WORK INSTRUCTIONS: Stop after the line with "carrier dynamics via". Up to that point, output every line of the listing below exactly from the first one onward, skipping pictures.

── DATA SHOWN ──

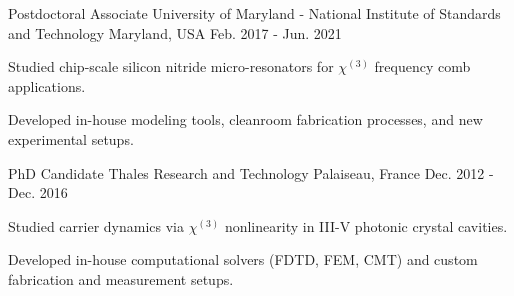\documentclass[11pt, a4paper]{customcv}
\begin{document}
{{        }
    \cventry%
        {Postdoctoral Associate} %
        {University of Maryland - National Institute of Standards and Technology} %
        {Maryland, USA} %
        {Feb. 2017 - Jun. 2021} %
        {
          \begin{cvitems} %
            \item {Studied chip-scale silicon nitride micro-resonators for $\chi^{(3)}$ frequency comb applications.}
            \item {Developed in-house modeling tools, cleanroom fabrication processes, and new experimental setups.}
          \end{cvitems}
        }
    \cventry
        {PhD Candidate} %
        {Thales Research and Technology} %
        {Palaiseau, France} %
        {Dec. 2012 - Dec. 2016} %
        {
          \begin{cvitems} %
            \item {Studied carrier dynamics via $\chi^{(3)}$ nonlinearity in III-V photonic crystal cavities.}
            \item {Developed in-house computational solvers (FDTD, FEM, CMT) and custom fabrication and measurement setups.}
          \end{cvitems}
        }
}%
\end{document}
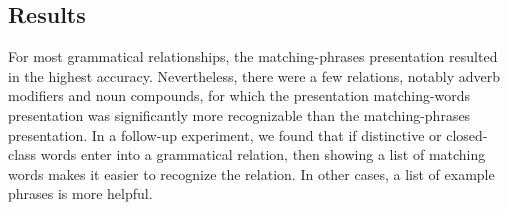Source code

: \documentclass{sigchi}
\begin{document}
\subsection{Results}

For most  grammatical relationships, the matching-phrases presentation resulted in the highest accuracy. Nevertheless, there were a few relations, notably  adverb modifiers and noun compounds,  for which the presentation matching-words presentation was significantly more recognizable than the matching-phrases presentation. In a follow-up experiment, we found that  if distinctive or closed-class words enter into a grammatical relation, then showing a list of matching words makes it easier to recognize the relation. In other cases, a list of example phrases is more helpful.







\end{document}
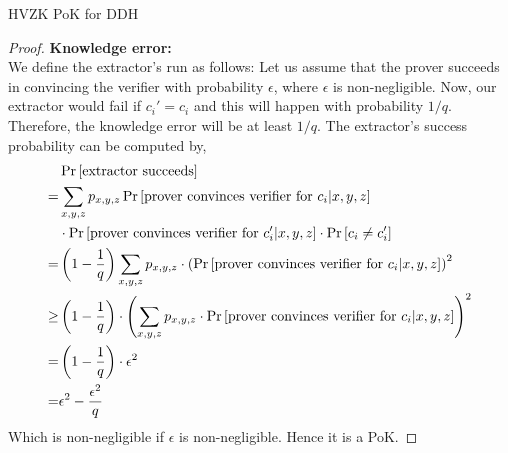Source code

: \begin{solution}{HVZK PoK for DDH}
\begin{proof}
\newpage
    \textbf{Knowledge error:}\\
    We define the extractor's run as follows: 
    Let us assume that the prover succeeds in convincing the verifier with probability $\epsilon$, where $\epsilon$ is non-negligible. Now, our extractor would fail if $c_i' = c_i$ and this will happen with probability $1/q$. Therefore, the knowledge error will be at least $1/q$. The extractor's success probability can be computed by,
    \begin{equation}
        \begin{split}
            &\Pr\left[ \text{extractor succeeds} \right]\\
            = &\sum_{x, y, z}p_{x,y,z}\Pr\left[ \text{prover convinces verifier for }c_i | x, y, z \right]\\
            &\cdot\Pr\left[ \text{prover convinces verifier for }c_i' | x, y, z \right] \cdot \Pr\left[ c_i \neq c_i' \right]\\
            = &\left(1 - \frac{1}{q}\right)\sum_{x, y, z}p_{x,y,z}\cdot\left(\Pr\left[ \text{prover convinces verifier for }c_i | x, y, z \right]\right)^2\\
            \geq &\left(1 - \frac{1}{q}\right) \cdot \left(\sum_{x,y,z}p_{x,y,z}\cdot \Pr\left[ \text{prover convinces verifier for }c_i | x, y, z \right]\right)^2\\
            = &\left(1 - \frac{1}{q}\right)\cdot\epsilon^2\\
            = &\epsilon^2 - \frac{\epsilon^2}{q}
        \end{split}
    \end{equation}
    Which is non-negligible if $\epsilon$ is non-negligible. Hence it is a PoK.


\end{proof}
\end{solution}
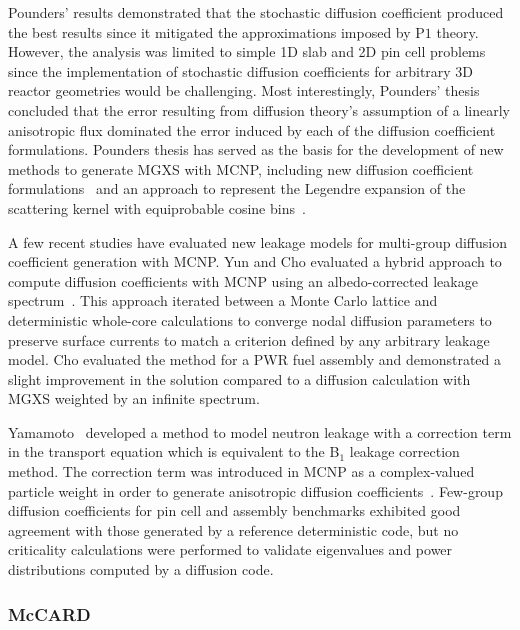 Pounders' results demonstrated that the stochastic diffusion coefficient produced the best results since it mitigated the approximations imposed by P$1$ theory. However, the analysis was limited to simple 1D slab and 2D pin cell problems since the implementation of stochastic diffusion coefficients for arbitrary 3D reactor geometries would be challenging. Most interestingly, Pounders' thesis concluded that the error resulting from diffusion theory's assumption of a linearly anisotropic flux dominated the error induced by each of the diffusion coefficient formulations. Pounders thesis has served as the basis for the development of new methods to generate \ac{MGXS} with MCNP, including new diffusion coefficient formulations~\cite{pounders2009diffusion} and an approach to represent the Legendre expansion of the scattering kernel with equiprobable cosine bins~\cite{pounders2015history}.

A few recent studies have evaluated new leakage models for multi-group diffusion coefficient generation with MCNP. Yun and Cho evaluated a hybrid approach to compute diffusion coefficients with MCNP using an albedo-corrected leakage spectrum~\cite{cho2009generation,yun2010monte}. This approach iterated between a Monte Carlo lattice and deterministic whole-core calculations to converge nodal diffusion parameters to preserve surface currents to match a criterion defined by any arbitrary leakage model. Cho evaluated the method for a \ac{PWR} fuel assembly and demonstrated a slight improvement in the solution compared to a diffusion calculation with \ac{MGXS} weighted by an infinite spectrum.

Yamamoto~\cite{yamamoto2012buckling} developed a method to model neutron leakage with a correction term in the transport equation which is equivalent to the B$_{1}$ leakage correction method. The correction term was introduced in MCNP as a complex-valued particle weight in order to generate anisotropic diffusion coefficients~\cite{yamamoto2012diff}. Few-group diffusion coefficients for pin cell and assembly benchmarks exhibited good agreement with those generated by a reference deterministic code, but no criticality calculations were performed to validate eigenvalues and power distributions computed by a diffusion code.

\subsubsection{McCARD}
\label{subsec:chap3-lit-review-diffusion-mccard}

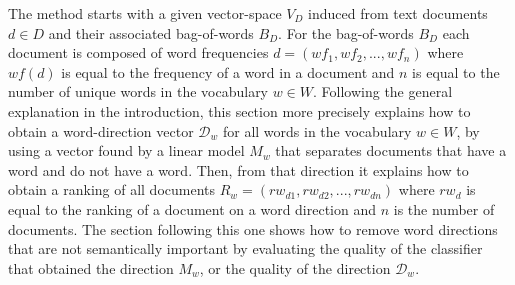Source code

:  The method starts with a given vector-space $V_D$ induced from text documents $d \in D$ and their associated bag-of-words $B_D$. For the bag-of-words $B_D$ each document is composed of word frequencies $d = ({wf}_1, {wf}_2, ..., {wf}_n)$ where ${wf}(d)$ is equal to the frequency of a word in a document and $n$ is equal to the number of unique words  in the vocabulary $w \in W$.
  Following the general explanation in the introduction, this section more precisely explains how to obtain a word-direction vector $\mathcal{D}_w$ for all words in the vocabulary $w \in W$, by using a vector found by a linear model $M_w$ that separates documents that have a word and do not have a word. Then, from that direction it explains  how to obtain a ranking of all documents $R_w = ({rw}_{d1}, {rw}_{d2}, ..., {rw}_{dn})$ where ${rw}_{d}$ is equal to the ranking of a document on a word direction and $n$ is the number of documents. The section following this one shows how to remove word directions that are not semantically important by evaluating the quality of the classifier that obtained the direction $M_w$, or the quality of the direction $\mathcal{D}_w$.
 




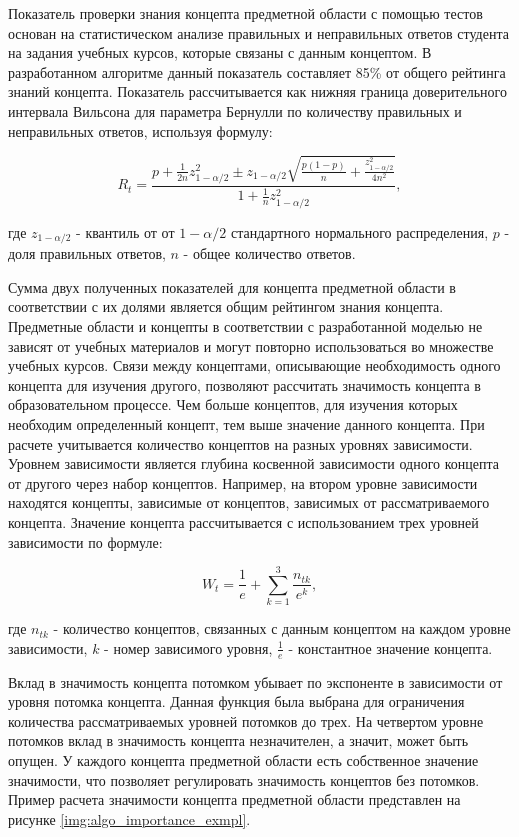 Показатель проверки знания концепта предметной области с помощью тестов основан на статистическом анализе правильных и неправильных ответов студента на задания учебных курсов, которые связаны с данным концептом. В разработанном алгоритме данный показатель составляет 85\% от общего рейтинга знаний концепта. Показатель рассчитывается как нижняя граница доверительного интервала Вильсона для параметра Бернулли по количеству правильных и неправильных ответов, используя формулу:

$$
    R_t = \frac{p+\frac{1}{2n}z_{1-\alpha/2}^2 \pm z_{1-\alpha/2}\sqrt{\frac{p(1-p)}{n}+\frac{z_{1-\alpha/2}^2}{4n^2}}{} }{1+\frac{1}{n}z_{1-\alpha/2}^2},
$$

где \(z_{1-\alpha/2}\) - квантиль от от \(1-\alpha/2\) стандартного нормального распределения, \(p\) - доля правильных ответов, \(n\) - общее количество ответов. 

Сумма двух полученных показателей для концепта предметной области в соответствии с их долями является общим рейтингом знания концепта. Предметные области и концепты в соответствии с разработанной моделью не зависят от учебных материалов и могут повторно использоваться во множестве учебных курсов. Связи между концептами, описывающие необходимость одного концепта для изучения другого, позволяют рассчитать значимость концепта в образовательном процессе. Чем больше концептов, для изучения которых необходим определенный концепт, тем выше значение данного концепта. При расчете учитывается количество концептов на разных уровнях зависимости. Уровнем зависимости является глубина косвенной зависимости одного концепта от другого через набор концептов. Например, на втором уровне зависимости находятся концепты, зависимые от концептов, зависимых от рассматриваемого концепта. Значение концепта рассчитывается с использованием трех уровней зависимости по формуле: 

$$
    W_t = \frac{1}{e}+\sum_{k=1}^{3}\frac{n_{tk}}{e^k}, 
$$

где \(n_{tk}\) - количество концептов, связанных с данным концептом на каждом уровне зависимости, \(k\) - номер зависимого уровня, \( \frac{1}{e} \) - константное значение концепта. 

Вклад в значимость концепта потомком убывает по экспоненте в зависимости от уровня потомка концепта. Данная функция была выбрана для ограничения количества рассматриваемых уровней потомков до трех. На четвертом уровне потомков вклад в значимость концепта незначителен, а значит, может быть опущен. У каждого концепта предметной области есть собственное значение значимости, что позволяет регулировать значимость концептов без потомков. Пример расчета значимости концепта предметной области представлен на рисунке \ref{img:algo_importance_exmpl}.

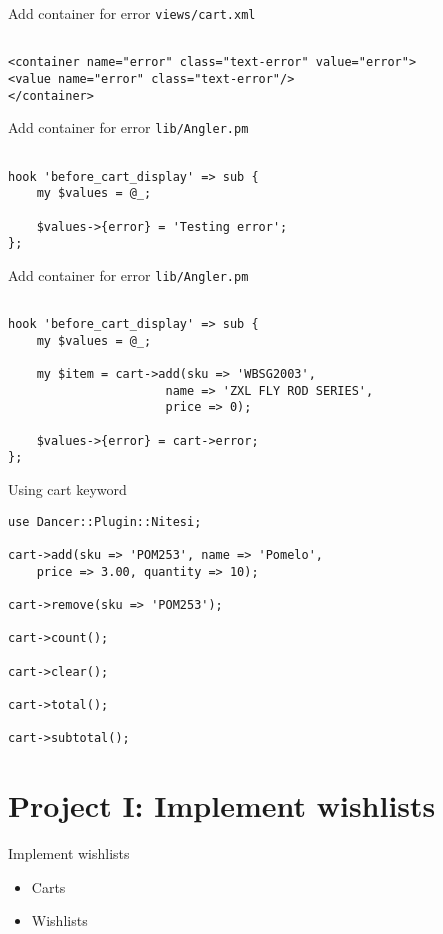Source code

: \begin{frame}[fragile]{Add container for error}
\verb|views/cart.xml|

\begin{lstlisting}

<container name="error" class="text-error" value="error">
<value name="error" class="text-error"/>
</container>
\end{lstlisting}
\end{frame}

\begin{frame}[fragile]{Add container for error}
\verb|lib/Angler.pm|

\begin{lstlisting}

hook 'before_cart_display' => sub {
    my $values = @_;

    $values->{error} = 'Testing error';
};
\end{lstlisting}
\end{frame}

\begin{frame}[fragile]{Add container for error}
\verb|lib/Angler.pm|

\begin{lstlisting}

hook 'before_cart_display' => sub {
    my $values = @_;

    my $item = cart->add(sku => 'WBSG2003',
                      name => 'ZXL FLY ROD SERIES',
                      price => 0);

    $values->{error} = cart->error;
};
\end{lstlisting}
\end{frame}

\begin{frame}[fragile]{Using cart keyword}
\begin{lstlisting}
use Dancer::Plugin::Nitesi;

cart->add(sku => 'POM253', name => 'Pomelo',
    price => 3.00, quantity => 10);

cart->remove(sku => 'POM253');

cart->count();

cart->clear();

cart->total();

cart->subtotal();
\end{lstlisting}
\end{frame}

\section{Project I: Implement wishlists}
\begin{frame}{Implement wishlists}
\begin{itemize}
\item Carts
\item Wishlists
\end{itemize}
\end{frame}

───

OUTPUT:
\documentclass[11pt, a4paper]{customcv}
\begin{document}
{{        }
    \cventry%
        {Postdoctoral Associate} %
        {University of Maryland - National Institute of Standards and Technology} %
        {Maryland, USA} %
        {Feb. 2017 - Jun. 2021} %
        {
          \begin{cvitems} %
            \item {Studied chip-scale silicon nitride micro-resonators for $\chi^{(3)}$ frequency comb applications.}
            \item {Developed in-house modeling tools, cleanroom fabrication processes, and new experimental setups.}
          \end{cvitems}
        }
    \cventry
        {PhD Candidate} %
        {Thales Research and Technology} %
        {Palaiseau, France} %
        {Dec. 2012 - Dec. 2016} %
        {
          \begin{cvitems} %
            \item {Studied carrier dynamics via $\chi^{(3)}$ nonlinearity in III-V photonic crystal cavities.}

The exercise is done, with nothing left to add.